(Collected data)
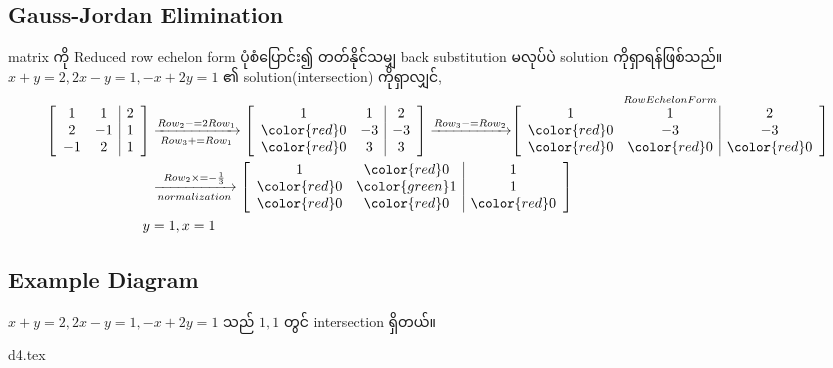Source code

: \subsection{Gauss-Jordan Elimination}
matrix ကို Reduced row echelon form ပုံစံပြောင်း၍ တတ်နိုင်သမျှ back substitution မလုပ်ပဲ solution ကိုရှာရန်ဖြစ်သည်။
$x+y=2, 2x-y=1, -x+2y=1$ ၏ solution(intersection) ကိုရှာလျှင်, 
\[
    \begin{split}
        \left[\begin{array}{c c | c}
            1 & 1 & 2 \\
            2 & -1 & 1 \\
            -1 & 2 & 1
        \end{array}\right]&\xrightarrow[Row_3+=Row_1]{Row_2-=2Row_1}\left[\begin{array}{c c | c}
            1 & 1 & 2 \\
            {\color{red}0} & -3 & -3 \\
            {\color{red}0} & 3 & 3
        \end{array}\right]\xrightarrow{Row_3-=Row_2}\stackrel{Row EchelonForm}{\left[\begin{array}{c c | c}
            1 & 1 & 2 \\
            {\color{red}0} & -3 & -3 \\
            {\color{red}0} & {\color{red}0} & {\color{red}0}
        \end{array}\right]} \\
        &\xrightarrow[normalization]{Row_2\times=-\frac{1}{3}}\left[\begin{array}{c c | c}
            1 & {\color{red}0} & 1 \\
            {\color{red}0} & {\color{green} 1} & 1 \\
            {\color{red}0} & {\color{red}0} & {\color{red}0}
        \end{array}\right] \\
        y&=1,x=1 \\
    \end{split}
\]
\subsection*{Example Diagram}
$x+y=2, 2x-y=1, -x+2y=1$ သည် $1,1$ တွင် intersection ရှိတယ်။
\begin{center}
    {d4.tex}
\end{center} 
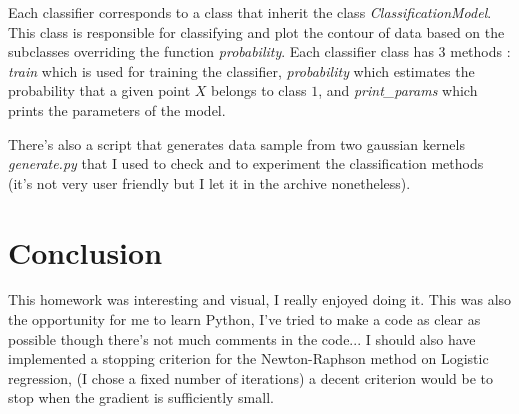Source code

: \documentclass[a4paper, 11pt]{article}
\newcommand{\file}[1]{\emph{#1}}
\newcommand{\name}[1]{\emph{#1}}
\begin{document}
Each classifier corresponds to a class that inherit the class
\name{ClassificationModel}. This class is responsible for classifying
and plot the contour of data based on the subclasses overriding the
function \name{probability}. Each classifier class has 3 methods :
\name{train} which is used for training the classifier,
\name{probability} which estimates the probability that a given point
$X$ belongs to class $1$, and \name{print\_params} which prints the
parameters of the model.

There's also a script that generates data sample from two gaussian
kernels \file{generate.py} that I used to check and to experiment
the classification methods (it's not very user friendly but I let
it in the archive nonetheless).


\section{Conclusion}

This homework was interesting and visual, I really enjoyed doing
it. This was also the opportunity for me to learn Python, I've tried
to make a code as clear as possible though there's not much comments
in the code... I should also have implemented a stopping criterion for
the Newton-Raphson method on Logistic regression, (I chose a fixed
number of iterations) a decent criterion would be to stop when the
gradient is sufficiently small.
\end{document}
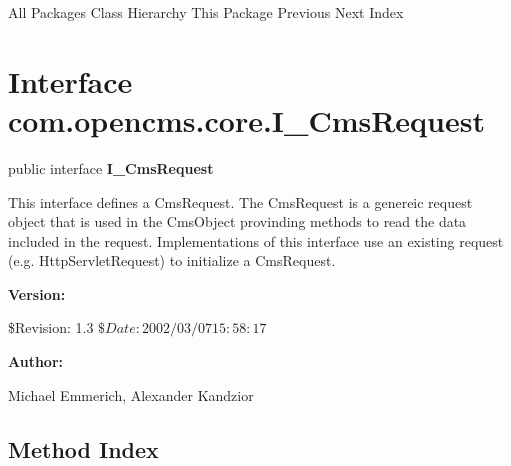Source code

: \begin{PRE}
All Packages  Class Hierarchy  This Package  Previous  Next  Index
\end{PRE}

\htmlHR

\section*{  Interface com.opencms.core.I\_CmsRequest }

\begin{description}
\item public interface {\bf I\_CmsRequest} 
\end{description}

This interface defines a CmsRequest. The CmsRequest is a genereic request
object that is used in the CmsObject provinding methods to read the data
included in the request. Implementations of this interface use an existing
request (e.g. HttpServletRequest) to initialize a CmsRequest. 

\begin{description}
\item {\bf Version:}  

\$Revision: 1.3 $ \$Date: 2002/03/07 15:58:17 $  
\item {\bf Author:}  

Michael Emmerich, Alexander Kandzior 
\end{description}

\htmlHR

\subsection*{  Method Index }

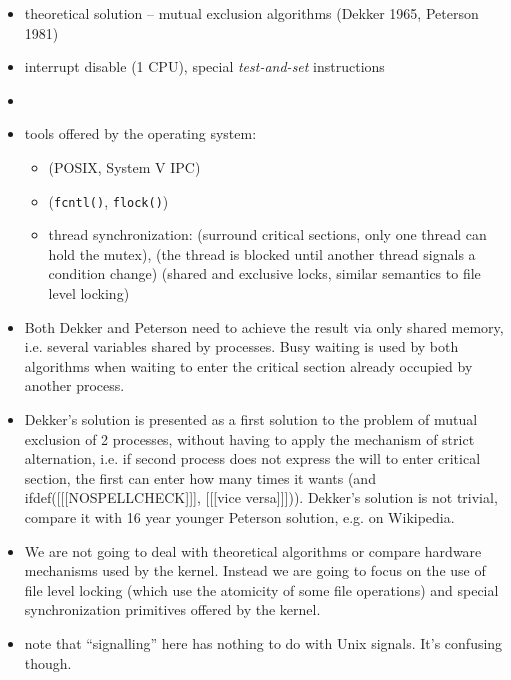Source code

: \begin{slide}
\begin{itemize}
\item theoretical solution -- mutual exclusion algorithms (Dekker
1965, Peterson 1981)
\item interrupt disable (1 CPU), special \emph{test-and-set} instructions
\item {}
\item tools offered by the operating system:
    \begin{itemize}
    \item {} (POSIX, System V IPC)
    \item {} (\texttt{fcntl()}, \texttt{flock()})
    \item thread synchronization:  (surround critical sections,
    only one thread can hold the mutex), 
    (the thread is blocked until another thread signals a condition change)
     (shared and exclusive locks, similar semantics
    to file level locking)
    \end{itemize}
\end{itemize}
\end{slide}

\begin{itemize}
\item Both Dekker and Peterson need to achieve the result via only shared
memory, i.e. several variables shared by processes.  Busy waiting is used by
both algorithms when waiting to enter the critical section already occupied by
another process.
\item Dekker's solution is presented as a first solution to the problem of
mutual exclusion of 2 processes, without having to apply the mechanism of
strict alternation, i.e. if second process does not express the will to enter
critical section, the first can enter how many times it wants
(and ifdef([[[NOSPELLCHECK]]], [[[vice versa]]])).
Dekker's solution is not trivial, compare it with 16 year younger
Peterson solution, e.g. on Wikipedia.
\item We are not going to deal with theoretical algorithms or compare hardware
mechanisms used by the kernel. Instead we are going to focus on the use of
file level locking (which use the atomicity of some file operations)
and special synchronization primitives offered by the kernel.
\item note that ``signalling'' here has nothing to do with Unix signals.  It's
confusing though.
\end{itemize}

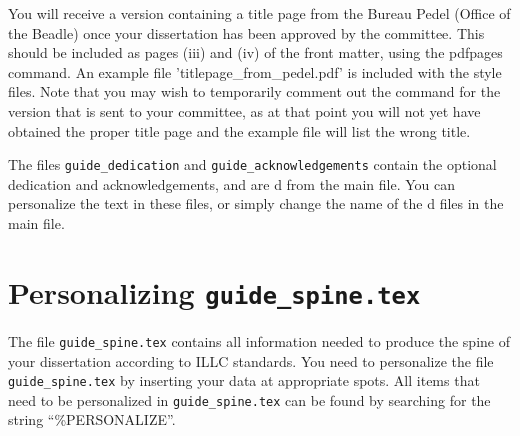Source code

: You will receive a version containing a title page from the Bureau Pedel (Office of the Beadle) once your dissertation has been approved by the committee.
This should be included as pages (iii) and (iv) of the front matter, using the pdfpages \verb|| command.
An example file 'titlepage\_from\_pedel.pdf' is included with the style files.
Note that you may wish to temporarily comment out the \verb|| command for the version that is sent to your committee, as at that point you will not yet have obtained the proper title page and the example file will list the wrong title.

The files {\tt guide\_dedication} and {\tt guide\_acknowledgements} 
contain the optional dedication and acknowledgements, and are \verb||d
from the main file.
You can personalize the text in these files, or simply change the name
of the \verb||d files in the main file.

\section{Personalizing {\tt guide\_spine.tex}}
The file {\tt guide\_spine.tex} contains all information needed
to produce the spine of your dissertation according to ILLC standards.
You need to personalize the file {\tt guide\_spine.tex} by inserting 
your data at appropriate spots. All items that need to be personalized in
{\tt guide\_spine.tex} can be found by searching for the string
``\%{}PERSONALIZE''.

**Task item**
Set down again, word for word, every line from the one with "confusing though." to the one with "An example file" in the entries above, and omit the pictures.

**Expected output**
confusing though.
\end{itemize}

Source code

: You will receive a version containing a title page from the Bureau Pedel (Office of the Beadle) once your dissertation has been approved by the committee.
This should be included as pages (iii) and (iv) of the front matter, using the pdfpages \verb|| command.
An example file 'titlepage\_from\_pedel.pdf' is included with the style files.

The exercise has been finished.